▶ [DATASET EXCERPTS]
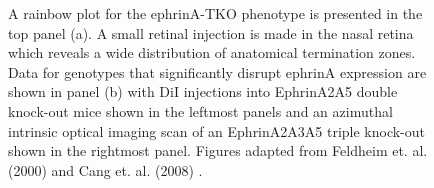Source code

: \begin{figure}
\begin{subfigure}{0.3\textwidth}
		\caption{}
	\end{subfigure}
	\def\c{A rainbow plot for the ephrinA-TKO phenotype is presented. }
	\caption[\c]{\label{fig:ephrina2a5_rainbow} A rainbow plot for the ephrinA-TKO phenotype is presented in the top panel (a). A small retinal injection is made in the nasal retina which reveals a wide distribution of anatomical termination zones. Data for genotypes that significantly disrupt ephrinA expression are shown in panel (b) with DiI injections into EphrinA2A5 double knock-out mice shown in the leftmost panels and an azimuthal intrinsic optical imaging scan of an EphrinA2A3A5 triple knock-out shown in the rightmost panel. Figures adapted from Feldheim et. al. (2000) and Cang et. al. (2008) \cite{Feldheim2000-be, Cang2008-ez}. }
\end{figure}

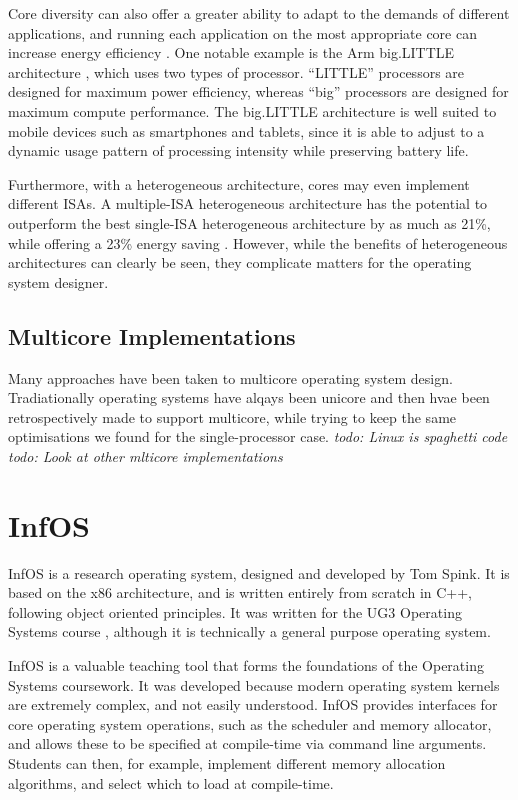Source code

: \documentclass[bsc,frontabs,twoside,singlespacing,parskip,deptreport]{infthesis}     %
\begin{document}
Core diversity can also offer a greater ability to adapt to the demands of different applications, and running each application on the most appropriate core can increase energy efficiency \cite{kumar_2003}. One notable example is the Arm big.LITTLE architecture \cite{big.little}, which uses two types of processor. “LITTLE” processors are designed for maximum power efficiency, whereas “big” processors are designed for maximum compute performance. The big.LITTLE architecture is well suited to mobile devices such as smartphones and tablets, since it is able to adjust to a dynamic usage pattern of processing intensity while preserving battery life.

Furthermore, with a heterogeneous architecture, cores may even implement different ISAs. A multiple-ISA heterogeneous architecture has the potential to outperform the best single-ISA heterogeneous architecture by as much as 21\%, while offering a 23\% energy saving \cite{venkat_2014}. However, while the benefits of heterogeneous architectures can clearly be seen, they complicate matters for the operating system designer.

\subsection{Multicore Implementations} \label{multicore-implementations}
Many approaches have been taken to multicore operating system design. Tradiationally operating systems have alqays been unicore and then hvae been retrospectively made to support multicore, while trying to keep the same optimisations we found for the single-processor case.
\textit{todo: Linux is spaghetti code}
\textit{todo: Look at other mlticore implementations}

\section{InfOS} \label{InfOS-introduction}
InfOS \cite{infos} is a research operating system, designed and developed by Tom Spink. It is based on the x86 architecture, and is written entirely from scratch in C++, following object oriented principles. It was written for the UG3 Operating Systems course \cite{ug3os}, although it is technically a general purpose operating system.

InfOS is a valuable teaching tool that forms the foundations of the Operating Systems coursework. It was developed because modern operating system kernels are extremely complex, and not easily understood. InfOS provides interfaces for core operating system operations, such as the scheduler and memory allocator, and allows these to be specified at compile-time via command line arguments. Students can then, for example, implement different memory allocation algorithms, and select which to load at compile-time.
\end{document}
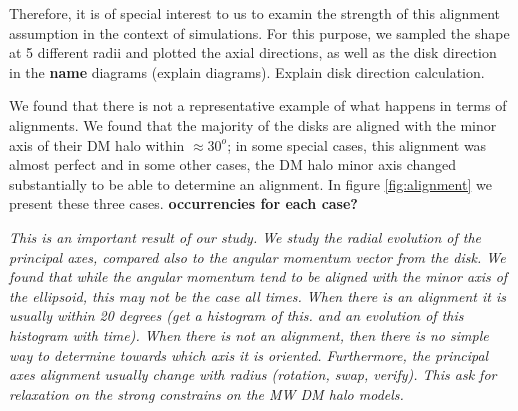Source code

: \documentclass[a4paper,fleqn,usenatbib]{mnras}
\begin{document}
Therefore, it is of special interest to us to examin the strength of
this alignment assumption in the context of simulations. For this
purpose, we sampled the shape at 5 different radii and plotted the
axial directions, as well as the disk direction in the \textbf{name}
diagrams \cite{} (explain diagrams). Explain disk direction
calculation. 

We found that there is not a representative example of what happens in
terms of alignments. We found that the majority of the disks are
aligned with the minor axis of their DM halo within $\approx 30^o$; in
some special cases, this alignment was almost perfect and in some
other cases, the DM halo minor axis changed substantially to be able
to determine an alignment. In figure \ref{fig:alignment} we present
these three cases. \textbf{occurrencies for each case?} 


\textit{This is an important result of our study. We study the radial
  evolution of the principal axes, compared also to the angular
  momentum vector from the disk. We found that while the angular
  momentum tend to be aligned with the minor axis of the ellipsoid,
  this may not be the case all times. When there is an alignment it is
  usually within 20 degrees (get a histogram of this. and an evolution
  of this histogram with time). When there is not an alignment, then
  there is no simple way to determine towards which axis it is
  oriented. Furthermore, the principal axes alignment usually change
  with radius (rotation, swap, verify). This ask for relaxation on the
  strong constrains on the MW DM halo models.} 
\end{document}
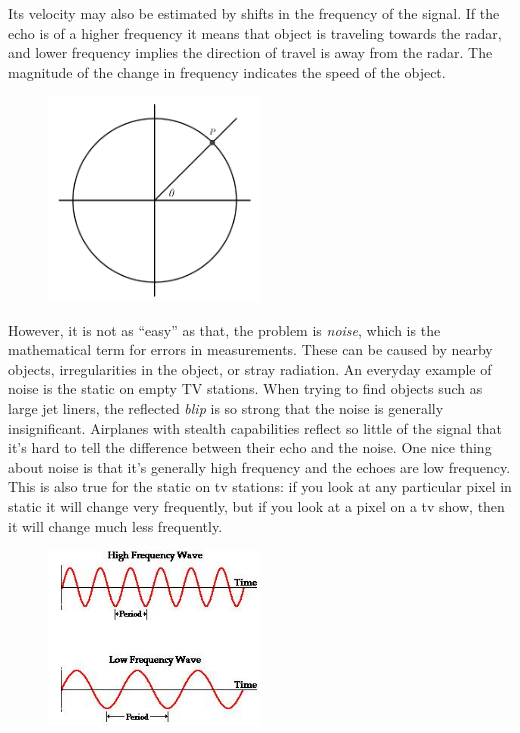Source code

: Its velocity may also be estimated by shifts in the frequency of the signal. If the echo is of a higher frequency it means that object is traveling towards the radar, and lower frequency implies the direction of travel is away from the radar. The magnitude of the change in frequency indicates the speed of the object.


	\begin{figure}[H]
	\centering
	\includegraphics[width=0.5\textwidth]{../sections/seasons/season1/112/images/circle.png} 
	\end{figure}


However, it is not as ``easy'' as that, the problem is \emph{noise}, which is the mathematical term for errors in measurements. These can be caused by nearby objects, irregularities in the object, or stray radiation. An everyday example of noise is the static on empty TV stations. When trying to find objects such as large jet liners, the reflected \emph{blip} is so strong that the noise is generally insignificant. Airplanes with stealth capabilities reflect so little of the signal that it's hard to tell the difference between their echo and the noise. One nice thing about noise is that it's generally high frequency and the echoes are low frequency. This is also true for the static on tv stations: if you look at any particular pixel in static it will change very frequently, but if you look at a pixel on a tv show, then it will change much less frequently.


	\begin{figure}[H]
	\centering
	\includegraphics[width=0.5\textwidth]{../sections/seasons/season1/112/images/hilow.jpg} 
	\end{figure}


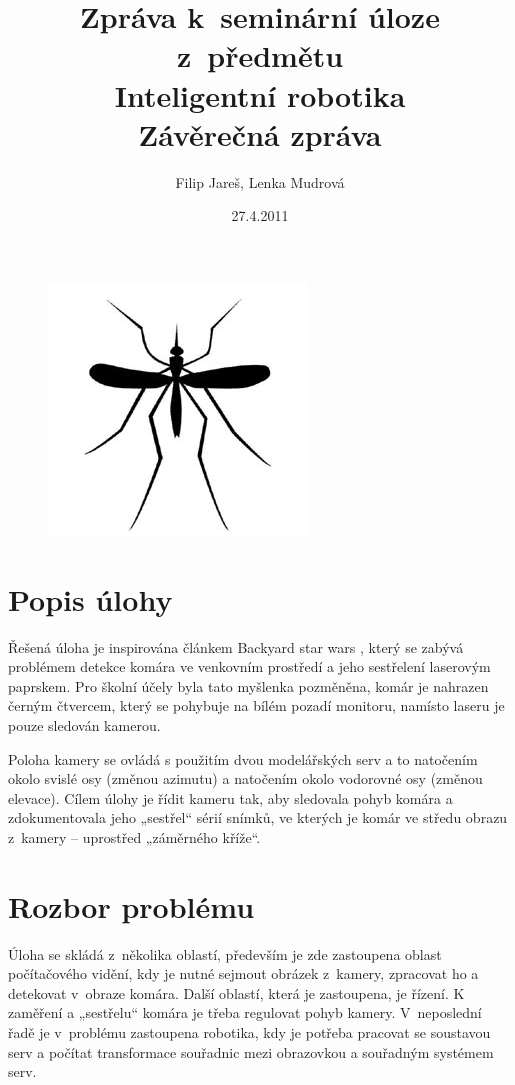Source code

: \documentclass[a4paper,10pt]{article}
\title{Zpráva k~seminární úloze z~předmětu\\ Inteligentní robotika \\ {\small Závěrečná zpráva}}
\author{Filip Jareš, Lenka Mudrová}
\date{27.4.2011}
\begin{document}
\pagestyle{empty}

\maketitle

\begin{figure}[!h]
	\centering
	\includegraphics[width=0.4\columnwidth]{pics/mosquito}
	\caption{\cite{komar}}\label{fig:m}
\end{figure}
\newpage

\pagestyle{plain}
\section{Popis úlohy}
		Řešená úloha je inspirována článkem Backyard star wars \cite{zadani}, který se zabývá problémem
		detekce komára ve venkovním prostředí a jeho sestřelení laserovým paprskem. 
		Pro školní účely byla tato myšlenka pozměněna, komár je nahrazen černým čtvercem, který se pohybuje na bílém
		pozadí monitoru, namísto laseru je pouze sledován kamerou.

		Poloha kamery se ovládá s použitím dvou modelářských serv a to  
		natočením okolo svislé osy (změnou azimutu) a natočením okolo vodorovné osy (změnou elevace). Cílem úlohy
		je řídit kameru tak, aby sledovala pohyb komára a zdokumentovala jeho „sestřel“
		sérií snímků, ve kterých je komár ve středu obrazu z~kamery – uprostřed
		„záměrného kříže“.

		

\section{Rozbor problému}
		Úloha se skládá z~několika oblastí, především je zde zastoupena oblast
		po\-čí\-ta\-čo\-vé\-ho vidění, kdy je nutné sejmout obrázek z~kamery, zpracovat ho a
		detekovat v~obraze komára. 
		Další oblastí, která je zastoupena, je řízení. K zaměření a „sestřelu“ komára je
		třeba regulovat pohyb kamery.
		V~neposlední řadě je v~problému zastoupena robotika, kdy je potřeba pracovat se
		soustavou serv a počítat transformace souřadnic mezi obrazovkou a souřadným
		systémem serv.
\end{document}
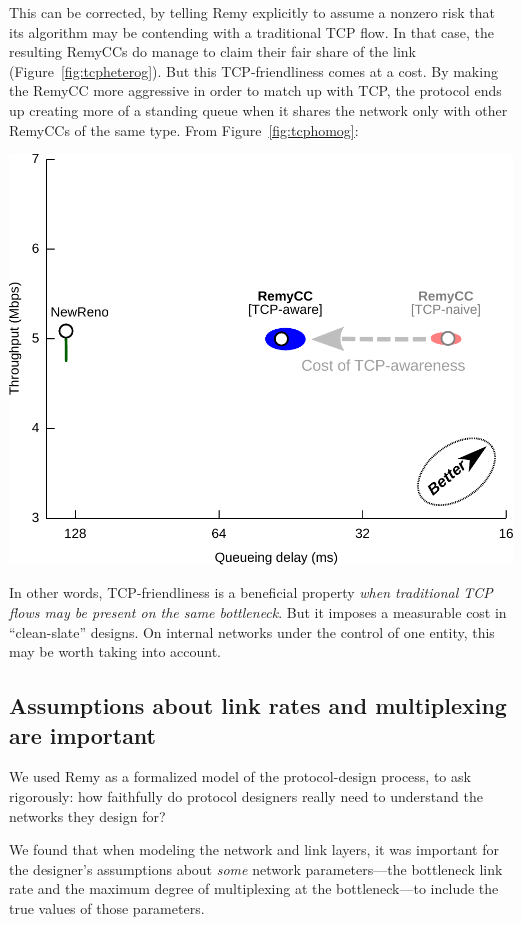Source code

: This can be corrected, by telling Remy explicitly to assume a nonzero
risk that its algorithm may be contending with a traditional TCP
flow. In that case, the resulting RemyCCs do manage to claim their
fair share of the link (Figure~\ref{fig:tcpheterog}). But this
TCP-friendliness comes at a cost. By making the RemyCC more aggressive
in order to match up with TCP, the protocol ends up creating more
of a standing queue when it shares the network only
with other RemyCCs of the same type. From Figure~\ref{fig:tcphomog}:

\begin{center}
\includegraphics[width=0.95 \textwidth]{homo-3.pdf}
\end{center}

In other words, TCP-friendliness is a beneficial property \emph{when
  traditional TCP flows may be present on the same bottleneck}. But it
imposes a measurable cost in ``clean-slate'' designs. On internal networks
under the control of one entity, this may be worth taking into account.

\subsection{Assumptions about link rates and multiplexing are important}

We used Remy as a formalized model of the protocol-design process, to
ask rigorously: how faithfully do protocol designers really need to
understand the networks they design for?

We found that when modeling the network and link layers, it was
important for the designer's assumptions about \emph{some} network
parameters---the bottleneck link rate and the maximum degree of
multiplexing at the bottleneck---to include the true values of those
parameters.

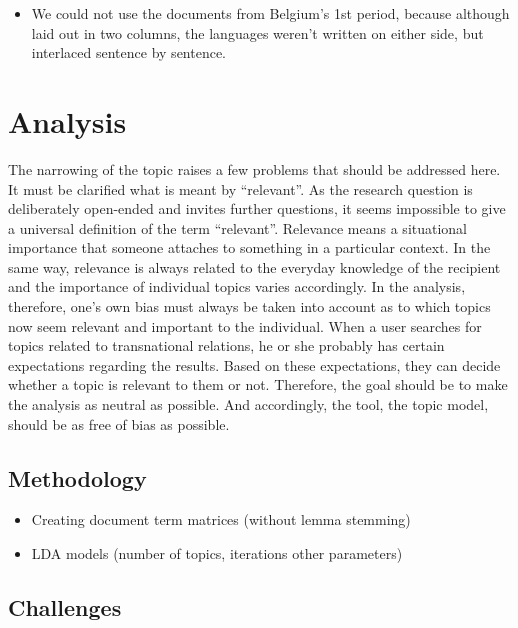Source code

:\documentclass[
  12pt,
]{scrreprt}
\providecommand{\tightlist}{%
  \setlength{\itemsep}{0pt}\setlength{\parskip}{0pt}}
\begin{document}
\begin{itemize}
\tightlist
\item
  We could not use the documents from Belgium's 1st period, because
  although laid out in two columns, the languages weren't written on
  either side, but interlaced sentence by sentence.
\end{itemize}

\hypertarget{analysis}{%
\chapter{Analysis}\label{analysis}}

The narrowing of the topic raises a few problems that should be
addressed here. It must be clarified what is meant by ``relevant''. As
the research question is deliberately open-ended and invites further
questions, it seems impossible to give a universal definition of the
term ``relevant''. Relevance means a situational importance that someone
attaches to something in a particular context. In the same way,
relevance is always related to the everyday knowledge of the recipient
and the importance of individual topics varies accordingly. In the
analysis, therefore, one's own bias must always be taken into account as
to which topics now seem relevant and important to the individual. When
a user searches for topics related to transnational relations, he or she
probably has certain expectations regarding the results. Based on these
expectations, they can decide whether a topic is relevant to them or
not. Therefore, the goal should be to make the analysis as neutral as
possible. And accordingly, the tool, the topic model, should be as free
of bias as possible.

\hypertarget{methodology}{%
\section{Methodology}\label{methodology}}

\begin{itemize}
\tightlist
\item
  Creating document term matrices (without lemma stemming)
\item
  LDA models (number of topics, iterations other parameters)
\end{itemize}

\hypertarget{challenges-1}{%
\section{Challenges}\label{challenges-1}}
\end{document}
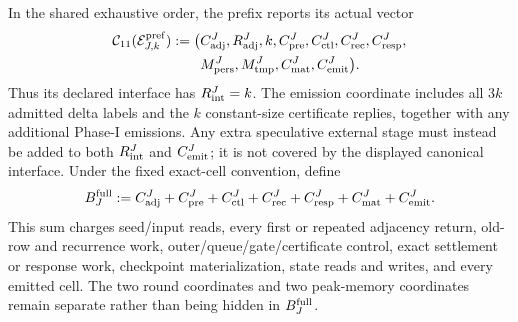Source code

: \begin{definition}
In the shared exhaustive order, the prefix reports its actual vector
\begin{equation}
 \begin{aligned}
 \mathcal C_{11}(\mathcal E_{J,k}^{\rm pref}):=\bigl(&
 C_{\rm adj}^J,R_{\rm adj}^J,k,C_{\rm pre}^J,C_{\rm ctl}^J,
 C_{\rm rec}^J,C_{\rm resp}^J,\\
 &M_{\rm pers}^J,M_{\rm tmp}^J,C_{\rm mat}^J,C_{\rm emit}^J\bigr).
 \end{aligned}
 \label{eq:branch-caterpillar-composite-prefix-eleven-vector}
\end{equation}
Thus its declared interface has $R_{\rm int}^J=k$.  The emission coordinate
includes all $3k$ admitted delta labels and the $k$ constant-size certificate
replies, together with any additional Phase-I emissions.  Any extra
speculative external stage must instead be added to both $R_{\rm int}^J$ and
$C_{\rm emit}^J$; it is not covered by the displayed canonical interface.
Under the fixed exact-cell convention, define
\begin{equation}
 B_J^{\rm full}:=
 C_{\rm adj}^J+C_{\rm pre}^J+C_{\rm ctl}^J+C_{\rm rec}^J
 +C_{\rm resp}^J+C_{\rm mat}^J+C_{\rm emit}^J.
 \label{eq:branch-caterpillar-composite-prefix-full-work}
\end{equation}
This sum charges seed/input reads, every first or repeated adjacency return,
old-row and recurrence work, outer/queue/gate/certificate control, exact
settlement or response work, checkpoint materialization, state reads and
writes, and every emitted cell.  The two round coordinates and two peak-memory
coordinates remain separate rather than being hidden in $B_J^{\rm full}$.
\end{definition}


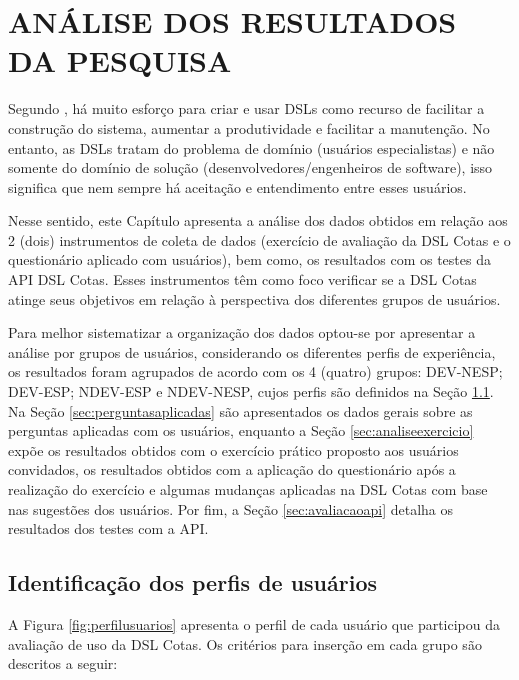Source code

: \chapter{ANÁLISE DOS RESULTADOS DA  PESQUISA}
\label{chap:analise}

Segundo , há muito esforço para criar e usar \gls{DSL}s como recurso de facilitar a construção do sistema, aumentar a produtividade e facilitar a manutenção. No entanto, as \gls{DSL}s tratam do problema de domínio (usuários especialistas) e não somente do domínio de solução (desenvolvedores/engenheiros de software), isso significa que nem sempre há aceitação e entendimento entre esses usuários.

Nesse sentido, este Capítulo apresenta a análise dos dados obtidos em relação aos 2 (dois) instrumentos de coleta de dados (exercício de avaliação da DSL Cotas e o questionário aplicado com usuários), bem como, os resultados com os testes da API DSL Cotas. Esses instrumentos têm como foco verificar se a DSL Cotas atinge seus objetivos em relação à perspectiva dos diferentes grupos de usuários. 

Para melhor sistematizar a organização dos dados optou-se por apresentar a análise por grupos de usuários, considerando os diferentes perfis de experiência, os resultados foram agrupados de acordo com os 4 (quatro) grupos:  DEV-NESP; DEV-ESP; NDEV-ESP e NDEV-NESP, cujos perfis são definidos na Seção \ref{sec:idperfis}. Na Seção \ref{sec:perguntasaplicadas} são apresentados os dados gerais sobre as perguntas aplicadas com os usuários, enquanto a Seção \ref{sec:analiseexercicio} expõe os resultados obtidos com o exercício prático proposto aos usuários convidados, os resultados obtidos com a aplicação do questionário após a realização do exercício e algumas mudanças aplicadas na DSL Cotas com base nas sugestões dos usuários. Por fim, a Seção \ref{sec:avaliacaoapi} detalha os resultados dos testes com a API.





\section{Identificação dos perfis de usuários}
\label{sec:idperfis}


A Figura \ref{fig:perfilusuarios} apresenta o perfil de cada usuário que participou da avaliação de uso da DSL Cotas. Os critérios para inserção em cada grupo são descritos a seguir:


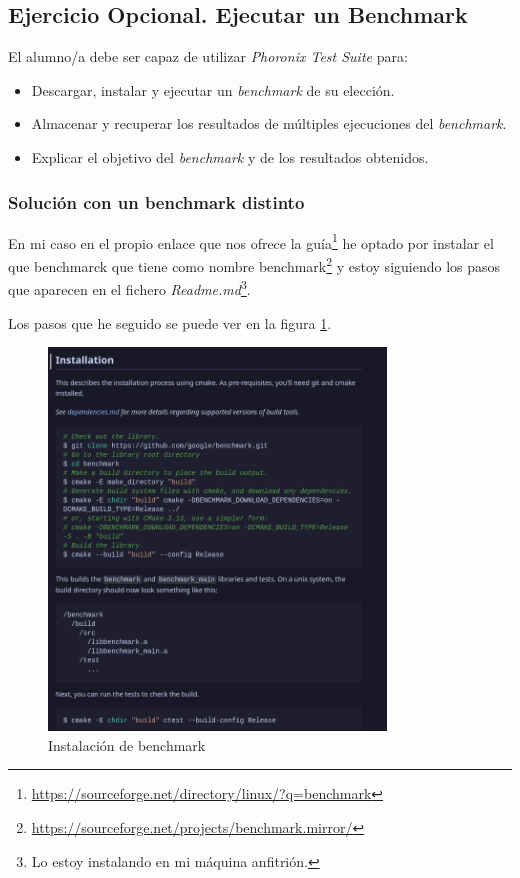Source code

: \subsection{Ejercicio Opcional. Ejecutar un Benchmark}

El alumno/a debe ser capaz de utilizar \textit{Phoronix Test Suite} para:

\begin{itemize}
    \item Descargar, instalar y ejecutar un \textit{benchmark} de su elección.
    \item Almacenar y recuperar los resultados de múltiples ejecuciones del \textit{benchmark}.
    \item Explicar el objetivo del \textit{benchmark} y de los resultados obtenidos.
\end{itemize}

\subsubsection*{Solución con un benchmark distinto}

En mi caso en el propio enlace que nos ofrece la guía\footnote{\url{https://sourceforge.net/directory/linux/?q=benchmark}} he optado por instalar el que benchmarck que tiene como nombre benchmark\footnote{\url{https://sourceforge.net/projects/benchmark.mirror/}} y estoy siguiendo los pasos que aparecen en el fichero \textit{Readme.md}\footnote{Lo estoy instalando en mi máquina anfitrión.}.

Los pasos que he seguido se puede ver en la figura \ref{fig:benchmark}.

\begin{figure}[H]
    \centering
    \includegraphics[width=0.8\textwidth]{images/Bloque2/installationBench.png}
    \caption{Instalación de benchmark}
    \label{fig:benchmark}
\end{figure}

▶ [WHAT THIS TASK INVOLVES] Take from the material every line that holds "presented".

▶ [REPLY]
	\def\c{A rainbow plot for the ephrinA-TKO phenotype is presented. }
	\caption[\c]{\label{fig:ephrina2a5_rainbow} A rainbow plot for the ephrinA-TKO phenotype is presented in the top panel (a). A small retinal injection is made in the nasal retina which reveals a wide distribution of anatomical termination zones. Data for genotypes that significantly disrupt ephrinA expression are shown in panel (b) with DiI injections into EphrinA2A5 double knock-out mice shown in the leftmost panels and an azimuthal intrinsic optical imaging scan of an EphrinA2A3A5 triple knock-out shown in the rightmost panel. Figures adapted from Feldheim et. al. (2000) and Cang et. al. (2008) \cite{Feldheim2000-be, Cang2008-ez}. }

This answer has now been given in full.